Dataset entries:
########
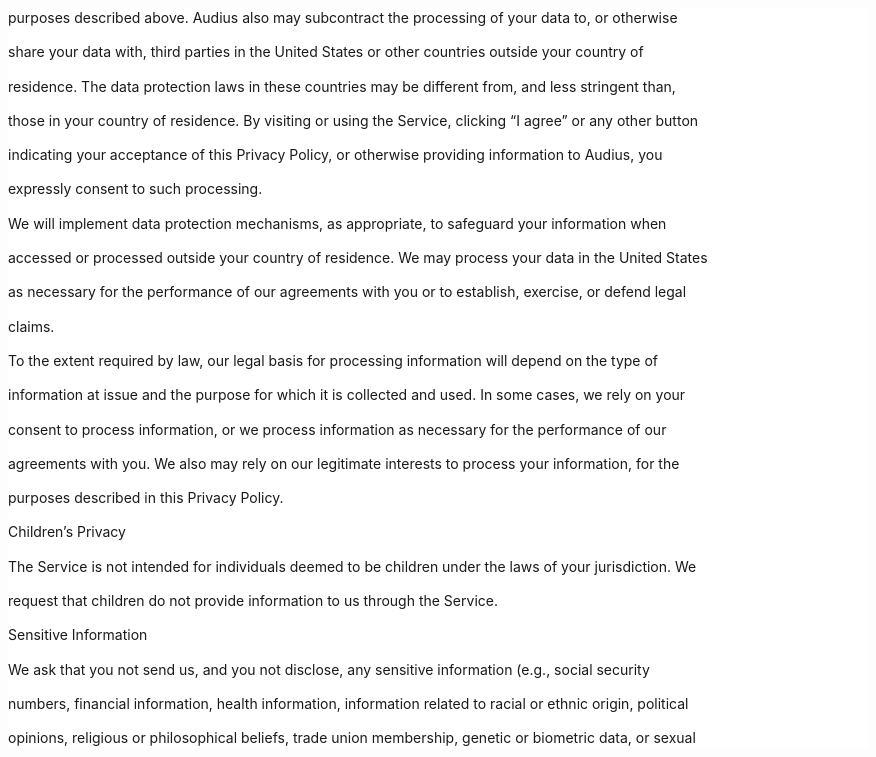 purposes described above. Audius also may subcontract the processing of your data to, or otherwise

share your data with, third parties in the United States or other countries outside your country of

residence. The data protection laws in these countries may be different from, and less stringent than,

those in your country of residence. By visiting or using the Service, clicking “I agree” or any other button

indicating your acceptance of this Privacy Policy, or otherwise providing information to Audius, you

expressly consent to such processing.



We will implement data protection mechanisms, as appropriate, to safeguard your information when

accessed or processed outside your country of residence. We may process your data in the United States

as necessary for the performance of our agreements with you or to establish, exercise, or defend legal

claims.



To the extent required by law, our legal basis for processing information will depend on the type of

information at issue and the purpose for which it is collected and used. In some cases, we rely on your

consent to process information, or we process information as necessary for the performance of our

agreements with you. We also may rely on our legitimate interests to process your information, for the

purposes described in this Privacy Policy.



Children’s Privacy



The Service is not intended for individuals deemed to be children under the laws of your jurisdiction. We

request that children do not provide information to us through the Service.



Sensitive Information



We ask that you not send us, and you not disclose, any sensitive information (e.g., social security

numbers, financial information, health information, information related to racial or ethnic origin, political

opinions, religious or philosophical beliefs, trade union membership, genetic or biometric data, or sexual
########
What to do:
Only the line containing "accessed or processed" and the lines after it, up to and including the last line of the data, should appear in the answer, exactly as written.

Exercise solution:
accessed or processed outside your country of residence. We may process your data in the United States

as necessary for the performance of our agreements with you or to establish, exercise, or defend legal

claims.



To the extent required by law, our legal basis for processing information will depend on the type of

information at issue and the purpose for which it is collected and used. In some cases, we rely on your

consent to process information, or we process information as necessary for the performance of our

agreements with you. We also may rely on our legitimate interests to process your information, for the

purposes described in this Privacy Policy.



Children’s Privacy



The Service is not intended for individuals deemed to be children under the laws of your jurisdiction. We

request that children do not provide information to us through the Service.



Sensitive Information



We ask that you not send us, and you not disclose, any sensitive information (e.g., social security

numbers, financial information, health information, information related to racial or ethnic origin, political

opinions, religious or philosophical beliefs, trade union membership, genetic or biometric data, or sexual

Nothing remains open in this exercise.